22  CITE-seq with ShinyCell2

Author
Affiliation

Dr Randy Johnson

Hood College

Published

October 8, 2025

Introduction

In today’s hands-on exercise we’ll be playing with an output from ShinyCell2 (Chen et al. 2025; Ouyang 2025). The data comes from a multimodal reference atlas built from a CITE-seq analysis of 211,000 human peripheral blood mononuclear cells (PMBCs) with 228 antibodies from 8 individuals (Hao et al. 2021). This is the same paper that introduced the weighted-nearest neighbor (WNN) analysis approach.

Setup

We’ll be following the instructions from this tutorial for ShinyCell2.

Prepare to run the app

You’ll need to download the app - this is linked in Blackboard under this week’s materials.

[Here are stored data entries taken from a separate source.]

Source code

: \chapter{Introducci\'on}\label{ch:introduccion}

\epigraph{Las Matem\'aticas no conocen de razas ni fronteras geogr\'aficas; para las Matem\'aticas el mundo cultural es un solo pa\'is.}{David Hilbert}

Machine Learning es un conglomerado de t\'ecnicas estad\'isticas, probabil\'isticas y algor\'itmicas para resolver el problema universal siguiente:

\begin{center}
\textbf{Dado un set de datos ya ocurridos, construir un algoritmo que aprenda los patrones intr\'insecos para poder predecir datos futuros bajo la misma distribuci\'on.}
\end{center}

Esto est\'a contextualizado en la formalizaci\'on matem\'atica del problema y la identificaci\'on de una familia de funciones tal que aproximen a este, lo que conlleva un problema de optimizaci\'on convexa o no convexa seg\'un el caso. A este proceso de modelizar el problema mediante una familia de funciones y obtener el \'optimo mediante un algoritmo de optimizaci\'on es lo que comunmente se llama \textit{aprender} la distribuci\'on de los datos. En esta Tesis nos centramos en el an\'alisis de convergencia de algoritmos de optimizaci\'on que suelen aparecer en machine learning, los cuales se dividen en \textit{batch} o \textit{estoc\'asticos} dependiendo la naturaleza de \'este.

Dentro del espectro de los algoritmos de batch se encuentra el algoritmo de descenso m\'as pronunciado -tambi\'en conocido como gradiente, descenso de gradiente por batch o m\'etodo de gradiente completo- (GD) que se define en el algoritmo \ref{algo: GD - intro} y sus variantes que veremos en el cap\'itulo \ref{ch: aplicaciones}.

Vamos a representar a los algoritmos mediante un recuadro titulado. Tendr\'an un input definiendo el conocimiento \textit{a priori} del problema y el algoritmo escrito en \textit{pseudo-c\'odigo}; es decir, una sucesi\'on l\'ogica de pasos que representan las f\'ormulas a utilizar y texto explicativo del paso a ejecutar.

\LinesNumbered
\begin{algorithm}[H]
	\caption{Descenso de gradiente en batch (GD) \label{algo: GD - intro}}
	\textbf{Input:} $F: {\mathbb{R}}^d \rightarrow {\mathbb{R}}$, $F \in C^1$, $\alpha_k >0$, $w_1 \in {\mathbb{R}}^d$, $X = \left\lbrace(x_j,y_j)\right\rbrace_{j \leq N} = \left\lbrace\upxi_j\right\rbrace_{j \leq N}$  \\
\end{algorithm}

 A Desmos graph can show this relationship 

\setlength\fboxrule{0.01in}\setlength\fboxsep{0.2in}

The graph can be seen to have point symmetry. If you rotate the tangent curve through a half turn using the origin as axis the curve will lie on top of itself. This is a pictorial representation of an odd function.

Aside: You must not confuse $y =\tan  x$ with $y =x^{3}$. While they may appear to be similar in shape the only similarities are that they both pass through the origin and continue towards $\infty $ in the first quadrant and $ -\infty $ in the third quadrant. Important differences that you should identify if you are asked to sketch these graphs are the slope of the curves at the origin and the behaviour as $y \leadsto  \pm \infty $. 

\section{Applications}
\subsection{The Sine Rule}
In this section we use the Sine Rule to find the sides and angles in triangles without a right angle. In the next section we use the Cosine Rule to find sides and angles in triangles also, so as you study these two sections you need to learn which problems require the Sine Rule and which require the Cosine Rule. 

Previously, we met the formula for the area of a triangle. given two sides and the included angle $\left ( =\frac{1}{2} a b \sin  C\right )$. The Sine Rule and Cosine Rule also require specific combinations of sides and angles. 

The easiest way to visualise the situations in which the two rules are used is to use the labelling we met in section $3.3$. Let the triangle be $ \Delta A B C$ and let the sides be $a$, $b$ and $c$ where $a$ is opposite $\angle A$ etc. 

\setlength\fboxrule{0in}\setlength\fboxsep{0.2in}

Once you have it downloaded and saved in a good place:

  • Open the terminal app (use git-bash on Windows)
  • Navigate to the location of the file using cd
  • Unzip with tar -zxf shinyApp_CITE-seq.tar.gz
  • Open shinyApp_CITE-seq.Rproj within the decompressed folder
  • Install following R packages:
# packages needed to run the app locally
reqPkg = c("shiny", "shinyhelper", "data.table", "Matrix", "DT", "magrittr", 
           "ggplot2", "ggrepel", "hdf5r", "ggdendro", "gridExtra", "ggpubr")
newPkg = reqPkg[!(reqPkg %in% installed.packages()[,"Package"])]
if(length(newPkg)){install.packages(newPkg)}

Creating the app

In order to create the app used in this lab, you’ll need to install the following R packages. This is optional and not recommended during class as it takes awhile to run. You are welcome to try it out later, though!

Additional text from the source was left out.